In deze zaak heeft de werknemer, wonende in Duitsland, cassatie ingesteld tegen een beschikking van het gerechtshof Arnhem-Leeuwarden. De werknemer, vertegenwoordigd door advocaat K. Teuben, verzocht om vernietiging van de beschikking van het hof, waarin zijn klachten over de eerdere uitspraak niet werden gehonoreerd. De werkgeefster, Urenco Nederland B.V., vertegenwoordigd door advocaat A.C. van Schaick, heeft verzocht het cassatieberoep te verwerpen. De plaatsvervangend Procureur-Generaal F.F. Langemeijer heeft in zijn conclusie ook tot verwerping van het cassatieberoep geadviseerd.
De Hoge Raad heeft het procesverloop in feitelijke instanties in acht genomen, waaronder eerdere beschikkingen van de kantonrechter te Almelo en het gerechtshof Arnhem-Leeuwarden. De Hoge Raad heeft de klachten van de werknemer beoordeeld en geconcludeerd dat deze niet kunnen leiden tot vernietiging van de beschikking van het hof. De Hoge Raad heeft geen verdere motivering gegeven, aangezien het niet nodig was om vragen te beantwoorden die van belang zijn voor de eenheid of ontwikkeling van het recht, zoals vermeld in artikel 81 lid 1 van de Wet op de rechterlijke organisatie.

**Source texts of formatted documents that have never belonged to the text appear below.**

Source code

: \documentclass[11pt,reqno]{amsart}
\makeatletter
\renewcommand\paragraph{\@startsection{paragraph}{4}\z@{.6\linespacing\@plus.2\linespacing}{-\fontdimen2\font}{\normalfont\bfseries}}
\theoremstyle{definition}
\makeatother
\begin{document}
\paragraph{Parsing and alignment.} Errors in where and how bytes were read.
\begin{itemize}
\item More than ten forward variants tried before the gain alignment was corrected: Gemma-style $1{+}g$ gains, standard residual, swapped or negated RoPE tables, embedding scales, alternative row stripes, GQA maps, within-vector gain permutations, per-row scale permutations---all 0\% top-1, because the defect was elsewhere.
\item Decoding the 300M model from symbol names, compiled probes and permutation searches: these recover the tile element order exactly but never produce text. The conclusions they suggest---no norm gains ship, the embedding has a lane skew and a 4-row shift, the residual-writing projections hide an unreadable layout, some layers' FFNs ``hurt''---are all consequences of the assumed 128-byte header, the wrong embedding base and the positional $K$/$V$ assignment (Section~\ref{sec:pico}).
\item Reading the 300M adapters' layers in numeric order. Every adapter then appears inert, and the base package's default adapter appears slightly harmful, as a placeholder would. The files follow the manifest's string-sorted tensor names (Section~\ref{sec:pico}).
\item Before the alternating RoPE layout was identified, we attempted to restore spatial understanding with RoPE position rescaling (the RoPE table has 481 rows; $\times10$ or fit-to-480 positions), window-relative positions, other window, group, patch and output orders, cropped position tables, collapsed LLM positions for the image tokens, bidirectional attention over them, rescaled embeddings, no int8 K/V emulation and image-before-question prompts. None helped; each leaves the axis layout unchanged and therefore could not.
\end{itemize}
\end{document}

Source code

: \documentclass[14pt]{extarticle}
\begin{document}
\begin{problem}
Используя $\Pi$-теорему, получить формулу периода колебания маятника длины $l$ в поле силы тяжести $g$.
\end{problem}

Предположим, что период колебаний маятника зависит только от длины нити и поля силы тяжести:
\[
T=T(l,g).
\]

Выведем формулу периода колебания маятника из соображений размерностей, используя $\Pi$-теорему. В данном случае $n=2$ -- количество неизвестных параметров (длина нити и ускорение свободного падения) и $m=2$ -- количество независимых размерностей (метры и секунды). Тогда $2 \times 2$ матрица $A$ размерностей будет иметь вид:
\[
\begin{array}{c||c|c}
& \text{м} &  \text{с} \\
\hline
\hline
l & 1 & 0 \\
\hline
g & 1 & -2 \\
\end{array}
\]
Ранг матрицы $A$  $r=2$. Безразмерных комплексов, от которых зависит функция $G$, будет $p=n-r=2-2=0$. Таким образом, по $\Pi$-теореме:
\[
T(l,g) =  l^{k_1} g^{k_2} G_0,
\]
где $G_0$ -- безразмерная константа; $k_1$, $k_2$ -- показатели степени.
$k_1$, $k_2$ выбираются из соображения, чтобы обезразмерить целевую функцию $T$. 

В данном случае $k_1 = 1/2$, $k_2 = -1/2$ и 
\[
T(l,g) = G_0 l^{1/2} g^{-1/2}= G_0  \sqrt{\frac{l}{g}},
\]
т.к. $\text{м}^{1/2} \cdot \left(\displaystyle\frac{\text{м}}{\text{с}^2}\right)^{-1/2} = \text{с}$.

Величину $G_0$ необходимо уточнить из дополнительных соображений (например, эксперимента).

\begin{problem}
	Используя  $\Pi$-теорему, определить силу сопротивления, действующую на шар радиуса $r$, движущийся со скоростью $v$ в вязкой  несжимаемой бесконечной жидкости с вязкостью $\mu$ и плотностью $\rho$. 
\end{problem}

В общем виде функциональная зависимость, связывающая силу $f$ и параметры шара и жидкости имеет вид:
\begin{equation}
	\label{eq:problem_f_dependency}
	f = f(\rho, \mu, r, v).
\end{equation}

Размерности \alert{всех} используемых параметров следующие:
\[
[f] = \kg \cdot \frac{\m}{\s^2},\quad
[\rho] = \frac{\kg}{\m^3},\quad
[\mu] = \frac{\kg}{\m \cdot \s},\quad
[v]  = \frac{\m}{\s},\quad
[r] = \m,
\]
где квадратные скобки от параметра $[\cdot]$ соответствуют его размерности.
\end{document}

In de beslissing heeft de Hoge Raad het beroep van de werknemer verworpen en hem veroordeeld in de kosten van het geding in cassatie, die zijn begroot op € 899,07 aan verschotten en € 1.800,-- voor salaris, vermeerderd met wettelijke rente indien deze kosten niet binnen veertien dagen na de uitspraak zijn voldaan. De beschikking is gegeven op 18 juni 2021 door de vicepresident en raadsheren van de Hoge Raad.